Telling Ghost Stories

I recently reread one of the greatest literary ghost stories of all time — Henry James’ ‘Turn of the Screw.’ Like Mary Shelley’s ‘Frankenstein,’ the James novella is part of a long tradition of sharing tales of hauntings.

            I remember telling scary stories at slumber parties, around campfires and late at night in country houses. It’s fun and, at least in Mary Shelley’s case, it can be an inspiring literary exercise. Henry James story is a masterpiece of innuendo and suspicion. Are the ghosts real? Is the governess suffering from delusions, stimulated by a sublimated sexual awakening? Are the children possessed? Does it really matter? No, not really.  It’s the story that counts above all else.

            A good ghost story does not have to be definitive. It can simply suggest that a place holds mysterious traces of the dead — echoes of emotions or some mysterious vestige of an event or long gone person.
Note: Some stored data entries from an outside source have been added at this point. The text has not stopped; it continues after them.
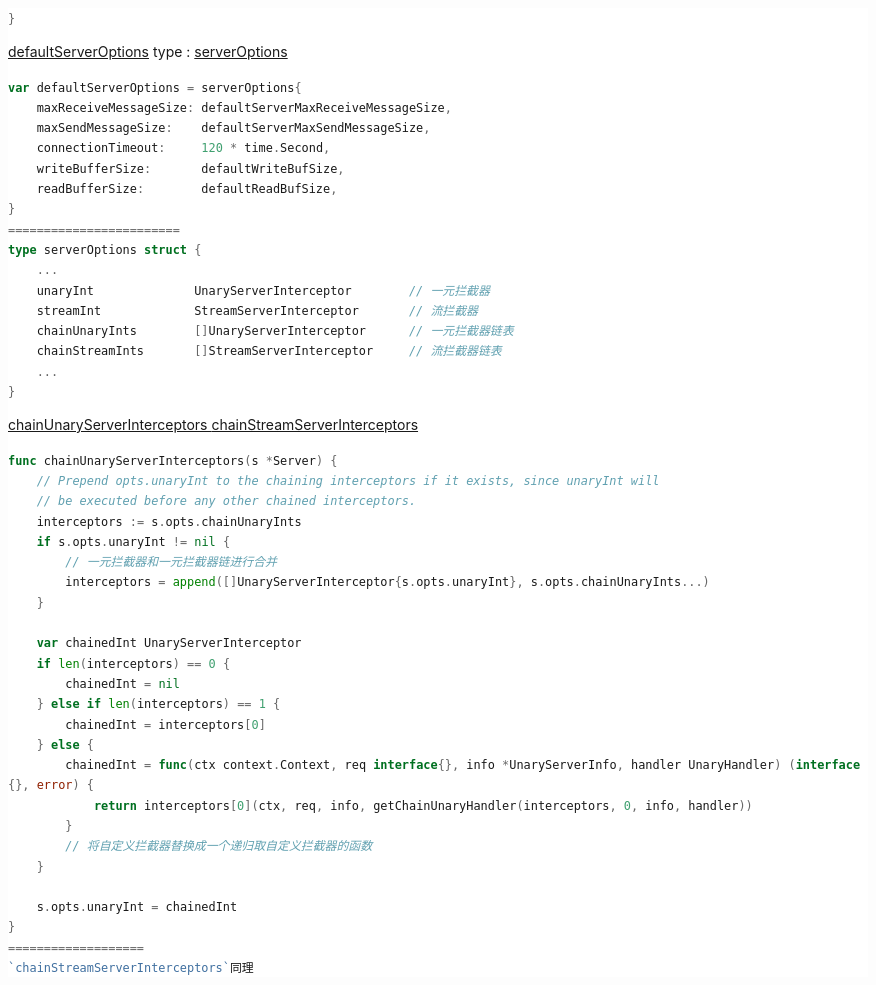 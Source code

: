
 ```go
}
```



[defaultServerOptions](https://github.com/grpc/grpc-go/blob/v1.38.0/server.go#L170)  type : [serverOptions](https://github.com/grpc/grpc-go/blob/v1.38.0/server.go#L143)

```go
var defaultServerOptions = serverOptions{
	maxReceiveMessageSize: defaultServerMaxReceiveMessageSize,
	maxSendMessageSize:    defaultServerMaxSendMessageSize,
	connectionTimeout:     120 * time.Second,
	writeBufferSize:       defaultWriteBufSize,
	readBufferSize:        defaultReadBufSize,
}
========================
type serverOptions struct {
	...
	unaryInt              UnaryServerInterceptor		// 一元拦截器
	streamInt             StreamServerInterceptor		// 流拦截器
	chainUnaryInts        []UnaryServerInterceptor		// 一元拦截器链表
	chainStreamInts       []StreamServerInterceptor		// 流拦截器链表
	...
}
```



[chainUnaryServerInterceptors ](https://github.com/grpc/grpc-go/blob/v1.38.0/server.go#L1098) [chainStreamServerInterceptors](https://github.com/grpc/grpc-go/blob/v1.38.0/server.go#L1379)

```go
func chainUnaryServerInterceptors(s *Server) {
	// Prepend opts.unaryInt to the chaining interceptors if it exists, since unaryInt will
	// be executed before any other chained interceptors.
	interceptors := s.opts.chainUnaryInts
	if s.opts.unaryInt != nil {
        // 一元拦截器和一元拦截器链进行合并
		interceptors = append([]UnaryServerInterceptor{s.opts.unaryInt}, s.opts.chainUnaryInts...)
	}

	var chainedInt UnaryServerInterceptor
	if len(interceptors) == 0 {
		chainedInt = nil
	} else if len(interceptors) == 1 {
		chainedInt = interceptors[0]
	} else {
		chainedInt = func(ctx context.Context, req interface{}, info *UnaryServerInfo, handler UnaryHandler) (interface{}, error) {
			return interceptors[0](ctx, req, info, getChainUnaryHandler(interceptors, 0, info, handler))
		}
        // 将自定义拦截器替换成一个递归取自定义拦截器的函数
	}

	s.opts.unaryInt = chainedInt
}
===================
`chainStreamServerInterceptors`同理
```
Ambiguity is the engine that drives this kind of ghost story.

The reader fills in the missing pieces with belief or skepticism. The writer invites the reader to participate in the haunting and believing in ghosts is not required to enjoy a tingle of a hovering spirit. The stories ask the reader to suspend disbelief — just as the audience in a theater agrees to ignore the missing fourth wall. The pleasure in reading a good ghost story comes from this willingness to go along with the impossible.

For some people the group experience of watching a horror film in a movie theater replicates the ghost stories around a campfire experience, but there’s a piece of me that would like to revive the tradition of telling stories to friends. It’s how “Turn of the Screw” begins and it is how “Frankenstein” was born.

Comments

  1. My friend Chalon and I used to stay up after all the other slumber party guests fell asleep. We would tell each other scary stories and let the shadows play with our imaginations. My cousins and I used to compete for scariest story around the campfire as well, and some of that is finding its way into my book.

    • What a great cousin story!
      I remember some pretty amazing slumber parties with ghost stories, Ouji boards and all sorts of spooky stuff.

      Still the scariest one, was when we read the original BIRDS by Daphne Du Maurier. What a story!